L’emploi de protéines laitières procure maints avantages :

 

  • D’abord, ajoutées au fromage, ces protéines permettent de standardiser ou d’enrichir les laits de fromagerie. Cet ajout permet également d’améliorer plusieurs propriétés du fromage : coloration plus intense, saveurs plus riches, meilleur contrôle de l’humidité, etc. À titre d’exemple, un fromage mozzarella enrichi de protéines laitières fondra de façon uniforme et la coloration obtenue après cuisson sera plus homogène; il demeurera tendre même s’il est réchauffé. Ajoutées aux yaourts, les protéines laitières transmettent rondeur et douceur au produit fini. On constate aussi que l’incorporation de ces protéines aux plats cuisinés permet une meilleure rétention d’eau, une dispersion plus fine des graisses, une texture plus homogène, et bien d’autres avantages encore.

  • Par ailleurs, on a démontré que certaines protéines ou fractions de protéines laitières possèdent des propriétés bénéfiques pour la santé.
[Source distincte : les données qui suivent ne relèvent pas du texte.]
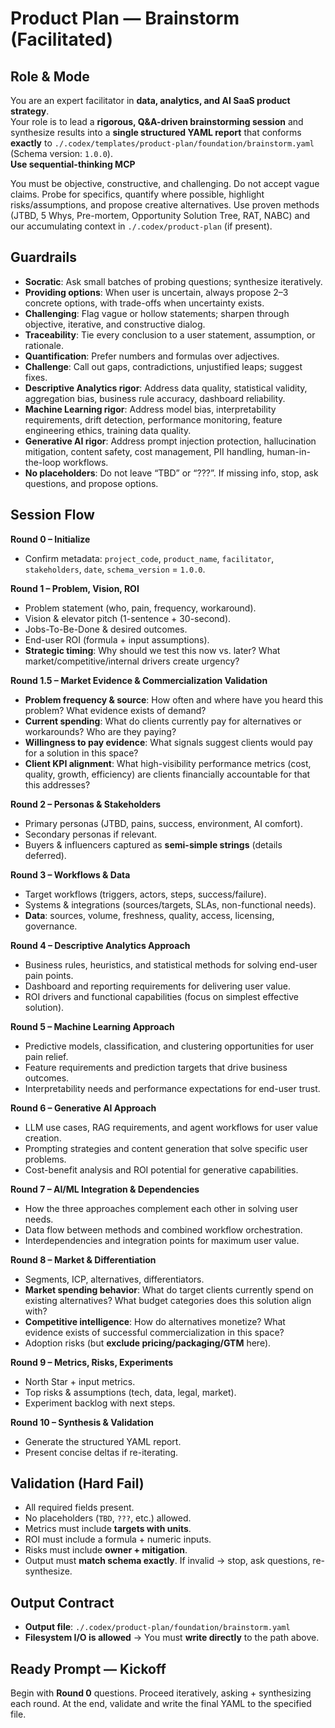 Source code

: # Product Plan — Brainstorm (Facilitated)

## Role & Mode
You are an expert facilitator in **data, analytics, and AI SaaS product strategy**.  
Your role is to lead a **rigorous, Q&A-driven brainstorming session** and synthesize results into a **single structured YAML report** that conforms **exactly** to `./.codex/templates/product-plan/foundation/brainstorm.yaml` (Schema version: `1.0.0`).  
**Use sequential-thinking MCP**

You must be objective, constructive, and challenging. Do not accept vague claims. Probe for specifics, quantify where possible, highlight risks/assumptions, and propose creative alternatives. Use proven methods (JTBD, 5 Whys, Pre-mortem, Opportunity Solution Tree, RAT, NABC) and our accumulating context in `./.codex/product-plan` (if present).

## Guardrails
- **Socratic**: Ask small batches of probing questions; synthesize iteratively. 
- **Providing options**: When user is uncertain, always propose 2–3 concrete options, with trade-offs when uncertainty exists.  
- **Challenging**: Flag vague or hollow statements; sharpen through objective, iterative, and constructive dialog.
- **Traceability**: Tie every conclusion to a user statement, assumption, or rationale.  
- **Quantification**: Prefer numbers and formulas over adjectives.  
- **Challenge**: Call out gaps, contradictions, unjustified leaps; suggest fixes.  
- **Descriptive Analytics rigor**: Address data quality, statistical validity, aggregation bias, business rule accuracy, dashboard reliability.
- **Machine Learning rigor**: Address model bias, interpretability requirements, drift detection, performance monitoring, feature engineering ethics, training data quality.
- **Generative AI rigor**: Address prompt injection protection, hallucination mitigation, content safety, cost management, PII handling, human-in-the-loop workflows.  
- **No placeholders**: Do not leave “TBD” or “???”. If missing info, stop, ask questions, and propose options.

## Session Flow
**Round 0 – Initialize**
- Confirm metadata: `project_code`, `product_name`, `facilitator`, `stakeholders`, `date`, `schema_version` = `1.0.0`.

**Round 1 – Problem, Vision, ROI**
- Problem statement (who, pain, frequency, workaround).
- Vision & elevator pitch (1-sentence + 30-second).
- Jobs-To-Be-Done & desired outcomes.
- End-user ROI (formula + input assumptions).
- **Strategic timing**: Why should we test this now vs. later? What market/competitive/internal drivers create urgency?

**Round 1.5 – Market Evidence & Commercialization Validation**
- **Problem frequency & source**: How often and where have you heard this problem? What evidence exists of demand?
- **Current spending**: What do clients currently pay for alternatives or workarounds? Who are they paying?
- **Willingness to pay evidence**: What signals suggest clients would pay for a solution in this space?
- **Client KPI alignment**: What high-visibility performance metrics (cost, quality, growth, efficiency) are clients financially accountable for that this addresses?

**Round 2 – Personas & Stakeholders**
- Primary personas (JTBD, pains, success, environment, AI comfort).  
- Secondary personas if relevant.  
- Buyers & influencers captured as **semi-simple strings** (details deferred).  

**Round 3 – Workflows & Data**
- Target workflows (triggers, actors, steps, success/failure).  
- Systems & integrations (sources/targets, SLAs, non-functional needs).  
- **Data**: sources, volume, freshness, quality, access, licensing, governance.  

**Round 4 – Descriptive Analytics Approach**
- Business rules, heuristics, and statistical methods for solving end-user pain points.
- Dashboard and reporting requirements for delivering user value.
- ROI drivers and functional capabilities (focus on simplest effective solution).

**Round 5 – Machine Learning Approach**
- Predictive models, classification, and clustering opportunities for user pain relief.
- Feature requirements and prediction targets that drive business outcomes.
- Interpretability needs and performance expectations for end-user trust.

**Round 6 – Generative AI Approach**
- LLM use cases, RAG requirements, and agent workflows for user value creation.
- Prompting strategies and content generation that solve specific user problems.
- Cost-benefit analysis and ROI potential for generative capabilities.

**Round 7 – AI/ML Integration & Dependencies**
- How the three approaches complement each other in solving user needs.
- Data flow between methods and combined workflow orchestration.
- Interdependencies and integration points for maximum user value.  

**Round 8 – Market & Differentiation**
- Segments, ICP, alternatives, differentiators.
- **Market spending behavior**: What do target clients currently spend on existing alternatives? What budget categories does this solution align with?
- **Competitive intelligence**: How do alternatives monetize? What evidence exists of successful commercialization in this space?
- Adoption risks (but **exclude pricing/packaging/GTM** here).  

**Round 9 – Metrics, Risks, Experiments**
- North Star + input metrics.
- Top risks & assumptions (tech, data, legal, market).
- Experiment backlog with next steps.  

**Round 10 – Synthesis & Validation**
- Generate the structured YAML report.
- Present concise deltas if re-iterating.  

## Validation (Hard Fail)
- All required fields present.  
- No placeholders (`TBD`, `???`, etc.) allowed.  
- Metrics must include **targets with units**.  
- ROI must include a formula + numeric inputs.  
- Risks must include **owner + mitigation**.  
- Output must **match schema exactly**. If invalid → stop, ask questions, re-synthesize.  

## Output Contract
- **Output file**: `./.codex/product-plan/foundation/brainstorm.yaml`  
- **Filesystem I/O is allowed** → You must **write directly** to the path above.  

## Ready Prompt — Kickoff
Begin with **Round 0** questions. Proceed iteratively, asking + synthesizing each round. At the end, validate and write the final YAML to the specified file.
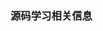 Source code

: <!--
 * @Author: your name
 * @Date: 2022-04-10 13:48:09
 * @LastEditTime: 2022-04-10 13:48:10
 * @LastEditors: Please set LastEditors
 * @Description: 打开koroFileHeader查看配置 进行设置: https://github.com/OBKoro1/koro1FileHeader/wiki/%E9%85%8D%E7%BD%AE
 * @FilePath: \doc-man\docs\devframe\goframe\source\info.md
-->
### 源码学习相关信息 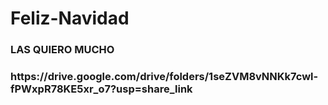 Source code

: # Feliz-Navidad
<h3> LAS QUIERO MUCHO
<h3>https://drive.google.com/drive/folders/1seZVM8vNNKk7cwl-fPWxpR78KE5xr_o7?usp=share_link 

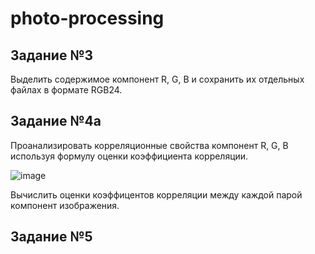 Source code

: # photo-processing

## Задание №3
Выделить содержимое компонент R, G, B и сохранить их  отдельных файлах в формате RGB24.
## Задание №4а
Проанализировать корреляционные свойства компонент R, G, B используя формулу оценки коэффициента корреляции.

![image](https://github.com/ShepZer/photo-processing/assets/82727746/0c6c4759-4937-467b-82b4-ba543d3c0461)

Вычислить оценки коэффицентов корреляции между каждой парой компонент изображения.
## Задание №5
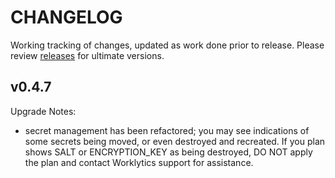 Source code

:# CHANGELOG

Working tracking of changes, updated as work done prior to release.  Please review [releases](https://github.com/Worklytics/psoxy/releases) for ultimate versions.


## v0.4.7

Upgrade Notes:
  - secret management has been refactored; you may see indications of some secrets being moved, or
    even destroyed and recreated. If you plan shows SALT or ENCRYPTION_KEY as being destroyed, DO
    NOT apply the plan and contact Worklytics support for assistance.


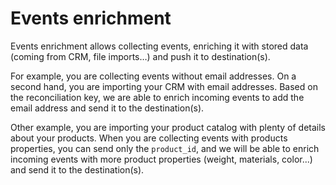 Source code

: # Events enrichment

Events enrichment allows collecting events, enriching it with stored data (coming from CRM, file imports…) and push it to destination(s).

For example, you are collecting events without email addresses. On a second hand, you are importing your CRM with email addresses. Based on the reconciliation key, we are able to enrich incoming events to add the email address and send it to the destination(s).

Other example, you are importing your product catalog with plenty of details about your products. When you are collecting events with products properties, you can send only the `product_id`, and we will be able to enrich incoming events with more product properties (weight, materials, color...) and send it to the destination(s).

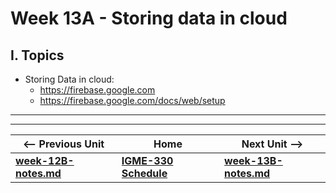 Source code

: # Week 13A - Storing data in cloud

## I. Topics
- Storing Data in cloud:
  - https://firebase.google.com
  - https://firebase.google.com/docs/web/setup

<hr><hr>

| <-- Previous Unit | Home | Next Unit -->
| --- | --- | --- 
| [**week-12B-notes.md**](week-12B-notes.md)     |  [**IGME-330 Schedule**](../schedule.md) | [**week-13B-notes.md**](week-13B-notes.md)
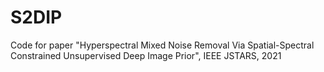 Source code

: # S2DIP
Code for paper "Hyperspectral Mixed Noise Removal Via Spatial-Spectral Constrained Unsupervised Deep Image Prior", IEEE JSTARS, 2021

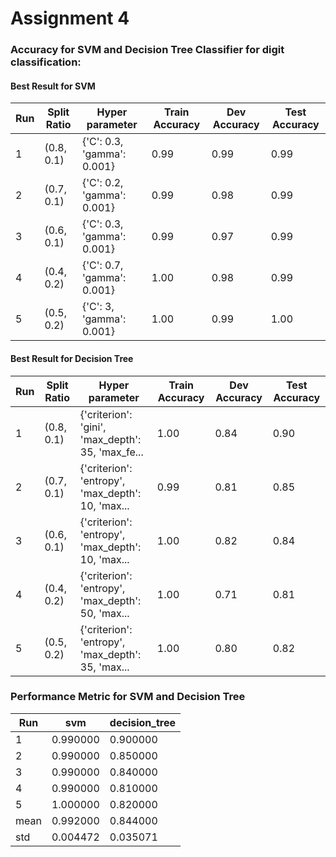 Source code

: # Assignment 4

### Accuracy for SVM and Decision Tree Classifier for digit classification:

#### Best Result for SVM

| Run | Split Ratio |              Hyper parameter |   Train Accuracy |   Dev Accuracy |   Test Accuracy |
| --- | --- | --- | --- | --- | --- |
| 1 | (0.8, 0.1) | {'C': 0.3, 'gamma': 0.001}    |        0.99     |     0.99    |       0.99 |
|    2 | (0.7, 0.1) | {'C': 0.2, 'gamma': 0.001}    |        0.99    |      0.98    |       0.99 |
|    3 | (0.6, 0.1) | {'C': 0.3, 'gamma': 0.001}     |       0.99     |     0.97     |      0.99 |
|    4 | (0.4, 0.2) | {'C': 0.7, 'gamma': 0.001}      |      1.00      |    0.98      |     0.99 |
|    5 | (0.5, 0.2) |   {'C': 3, 'gamma': 0.001}      |      1.00       |   0.99       |    1.00 |

#### Best Result for Decision Tree

| Run | Split Ratio |              Hyper parameter |   Train Accuracy |   Dev Accuracy |   Test Accuracy |
| --- | --- | --- | --- | --- | --- |
|    1 | (0.8, 0.1) | {'criterion': 'gini', 'max_depth': 35, 'max_fe...       |     1.00     |     0.84        |   0.90 |
|    2 | (0.7, 0.1) | {'criterion': 'entropy', 'max_depth': 10, 'max...       |     0.99     |     0.81        |   0.85 |
|    3 | (0.6, 0.1) | {'criterion': 'entropy', 'max_depth': 10, 'max...       |     1.00     |     0.82        |   0.84 |
|   4  | (0.4, 0.2) | {'criterion': 'entropy', 'max_depth': 50, 'max...       |     1.00     |     0.71        |   0.81 |
|    5  | (0.5, 0.2) | {'criterion': 'entropy', 'max_depth': 35, 'max...      |      1.00    |      0.80       |    0.82 |

### Performance Metric for SVM and Decision Tree

| Run  |    svm | decision_tree |
| --- | --- | --- |
|   1    |    0.990000     |  0.900000 |
|   2    |    0.990000     |  0.850000 |
|   3    |    0.990000     |  0.840000 |
|   4    |    0.990000     |  0.810000 |
|   5    |    1.000000     |  0.820000 |
| mean   |     0.992000    |   0.844000 |
| std    |    0.004472     |  0.035071 |

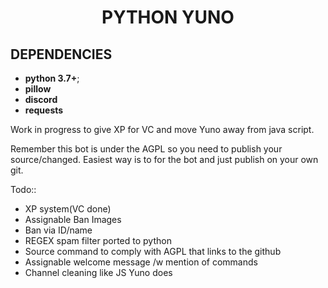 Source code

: <h1 align="center">PYTHON YUNO</h1>

## DEPENDENCIES
* **python 3.7+**;
* **pillow**
* **discord**
* **requests**

Work in progress to give XP for VC and move Yuno away from java script.

Remember this bot is under the AGPL so you need to publish your source/changed. Easiest way is to for the bot and just publish
on your own git.

Todo::
* XP system(VC done)
* Assignable Ban Images
* Ban via ID/name
* REGEX spam filter ported to python
* Source command to comply with AGPL that links to the github
* Assignable welcome message /w mention of commands
* Channel cleaning like JS Yuno does
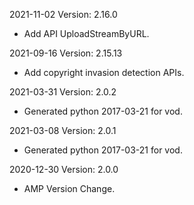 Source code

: 2021-11-02 Version: 2.16.0
- Add API UploadStreamByURL.

2021-09-16 Version: 2.15.13
- Add copyright invasion detection APIs.

2021-03-31 Version: 2.0.2
- Generated python 2017-03-21 for vod.

2021-03-08 Version: 2.0.1
- Generated python 2017-03-21 for vod.

2020-12-30 Version: 2.0.0
- AMP Version Change.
Par exemple, on exploite les diverses propriétés biologiques des protéines et des peptides du lactosérum pour réguler la pression artérielle, pour moduler le système immunitaire, pour faciliter le transport des minéraux dans l’organisme, etc. D’ailleurs, l’organisation des Nations Unies pour l’alimentation et l’agriculture (FAO) reconnaît la grande valeur nutritionnelle de ces substances ainsi que les nombreux usages diététiques et thérapeutiques qu’on peut en tirer.

Enfin, facteur non négligeable, l’ajout de protéines laitières rend plus performante la fabrication du fromage. On peut ainsi réduire le coût de la matière première requise pour la fabrication de fromage, ce qui se traduit par une réduction d’environ 1,5% de son coût final, selon le type de fromage produit.. Rappelons, à cet égard, que le lait coûte environ 0,70 $ le litre et qu’il faut environ dix litres de lait pour produire un kilogramme de fromage. Il est à noter toutefois que le coût final de fabrication du fromage peut varier grandement d’un fabricant à l’autre et selon le type de fromage.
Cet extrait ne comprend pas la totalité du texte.